Prezydent - patriota!?
Aż serce rośnie, jak się patrzy na rosnące szeregi opozycji i to, jak się wydaje, samego hardcorowego jądra, czarnopodniebiennych pisowców. Mówię, oczywiście o Panu Prezydencie, oby żył wiecznie. To już będzie ponad dwa lata, jak ekipa rządowa osadziła pod Żyrandolem, jak to stwierdził Donald Tusk swego człowieka. Tak im się zdawało, znaczy. A tu proszę, jaka niespodzianka- Konrad Wallenrod!
Oto Prezydent Komorowski w ostrych słowach krytykuje obecną władzę za brak sprecyzowanego interesu Polski, za niedbanie o Polskie sprawy! Dokładnie:
„To, co niestety nas negatywnie różni od Wielkiej Brytanii, to to, że oni wiedzą, jakie mają interesy, potrafią je bardzo dokładnie zdefiniować, nie na poziomie wielkiej ogólności tylko i wyłącznie, ale także konkretnym, praktycznym. My mamy problem z tym od prawie, że samego początku polskiej wolności.”
Teraz mi świta, kim był ten taki dziwny facet z doklejoną brodą, co się podłączał do pisowskich demonstracji, krzyczał „gdzie jest wrak”, „oddajcie skrzynki, weźcie Tuska”, „kto nie skacze, ten za Tuskiem, hop, hop, hop” i skakał najwyżej ze wszystkich. To właśnie był pan Prezydent, oby żył wiecznie.

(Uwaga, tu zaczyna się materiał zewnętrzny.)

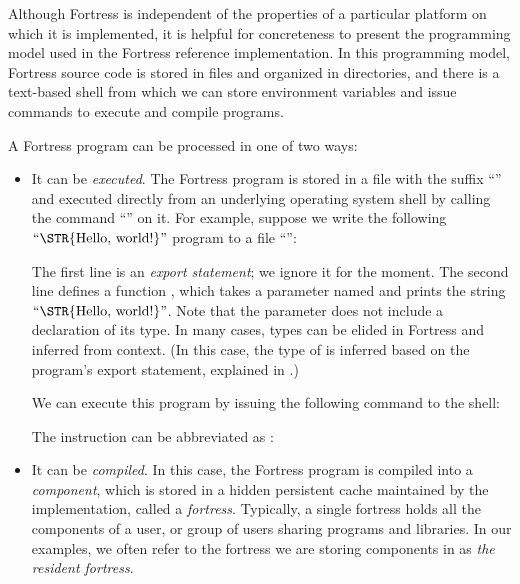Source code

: Although Fortress is independent of the properties of a particular
platform on which it is implemented, it is helpful for concreteness
to present the programming model used in the Fortress reference implementation.
In this programming model,
Fortress source code is stored in files and organized in
directories, and there is a text-based shell from which we can store
environment variables and issue commands to execute and compile
programs.

A Fortress program can be processed in one of two ways:

\begin{itemize}

\item It can be \emph{executed}. The Fortress program is stored in a file with
the suffix ``'' and executed directly from an underlying
operating
system shell by calling the command ``'' on it.
For example,
suppose we write the following \(\hbox{\rm``\STR{Hello,~world!}''}\) program
to a file ``'':


The first line is an \emph{export statement};
we ignore it for the moment.
The second line defines a function ,
which takes a parameter named 
and prints the string \(\hbox{\rm``\STR{Hello,~world!}''}\).
Note that the parameter 
does not include a declaration of its type.
In many cases,
 types can be elided in Fortress and inferred from context.
(In this case,
the type of  is inferred based on the program's export statement,
explained in .)

We can execute this program by issuing the following command to the shell:


The instruction  can be abbreviated as :


\item It can be \emph{compiled}. In this case, the Fortress program is
compiled into a
\emph{component}, which is stored in a hidden persistent cache maintained by the implementation,
called a \emph{fortress}. Typically, a single fortress holds all the components
of a user, or group of users sharing programs and libraries.
In our examples,
we often refer to the fortress we are storing components in
as \emph{the resident fortress}.


\end{itemize}
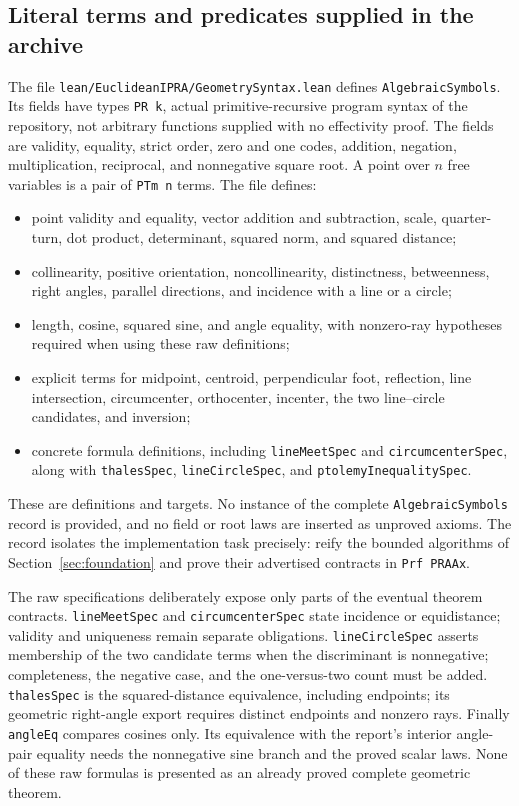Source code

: \subsection{Literal terms and predicates supplied in the archive}
The file \texttt{lean/EuclideanIPRA/GeometrySyntax.lean} defines
\texttt{AlgebraicSymbols}. Its fields have types \texttt{PR k}, actual
primitive-recursive program syntax of the repository, not arbitrary
functions supplied with no effectivity proof. The fields are validity,
equality, strict order, zero and one codes, addition, negation,
multiplication, reciprocal, and nonnegative square root. A point over
$n$ free variables is a pair of \texttt{PTm n} terms. The file defines:
\begin{itemize}
\item point validity and equality, vector addition and subtraction, scale,
quarter-turn, dot product, determinant, squared norm, and squared distance;
\item collinearity, positive orientation, noncollinearity, distinctness,
betweenness, right angles, parallel directions, and incidence with a line
or a circle;
\item length, cosine, squared sine, and angle equality, with nonzero-ray
hypotheses required when using these raw definitions;
\item explicit terms for midpoint, centroid, perpendicular foot,
reflection, line intersection, circumcenter, orthocenter, incenter,
the two line--circle candidates, and inversion;
\item concrete formula definitions, including \texttt{lineMeetSpec} and
\texttt{circumcenterSpec}, along with \texttt{thalesSpec},
\texttt{lineCircleSpec}, and \texttt{ptolemyInequalitySpec}.
\end{itemize}
These are definitions and targets. No instance of the complete
\texttt{AlgebraicSymbols} record is provided, and no field or root laws
are inserted as unproved axioms. The record isolates the implementation
task precisely: reify the bounded algorithms of
Section~\ref{sec:foundation} and prove their advertised contracts in
\texttt{Prf PRAAx}.

The raw specifications deliberately expose only parts of the eventual
theorem contracts. \texttt{lineMeetSpec} and \texttt{circumcenterSpec}
state incidence or equidistance; validity and uniqueness remain separate
obligations. \texttt{lineCircleSpec} asserts membership of the two
candidate terms when the discriminant is nonnegative; completeness,
the negative case, and the one-versus-two count must be added.
\texttt{thalesSpec} is the squared-distance equivalence, including
endpoints; its geometric right-angle export requires distinct endpoints
and nonzero rays. Finally \texttt{angleEq} compares cosines only.
Its equivalence with the report's interior angle-pair equality needs
the nonnegative sine branch and the proved scalar laws. None of these
raw formulas is presented as an already proved complete geometric theorem.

Warto by sprawdzić, czy czasem kilka z list podpisów w sprawie prywatyzacji lasów, referendum w sprawie emerytur nie wyszło z Kancelarii Prezydenta. Bo przecież nie sposób przypuścić, by Prezydent doznał nagłej iluminacji przedwczoraj. To musiało tkwić w nim od jakiegoś czasu, tłamsił to w sobie, wygadywał te wszystkie brednie i kretyństwa publicznie, łkając z rozpacza „do wewnątrz” i zwalczając za to ekipę Tuska ze zdwojoną aktywnością na forach internetowych, anonimowo, jako „gajowypatryjota”. Z błędem, bo jednak cudów nie ma, poglądy można zmienić w jeden dzień, ale słomy z butów wytrząsnąć tak szybko się nie da. Ale nie szkodzi, nie patrzymy skąd, kto przychodzi, tylko, z czym przychodzi. I w zęby też nie zaglądamy.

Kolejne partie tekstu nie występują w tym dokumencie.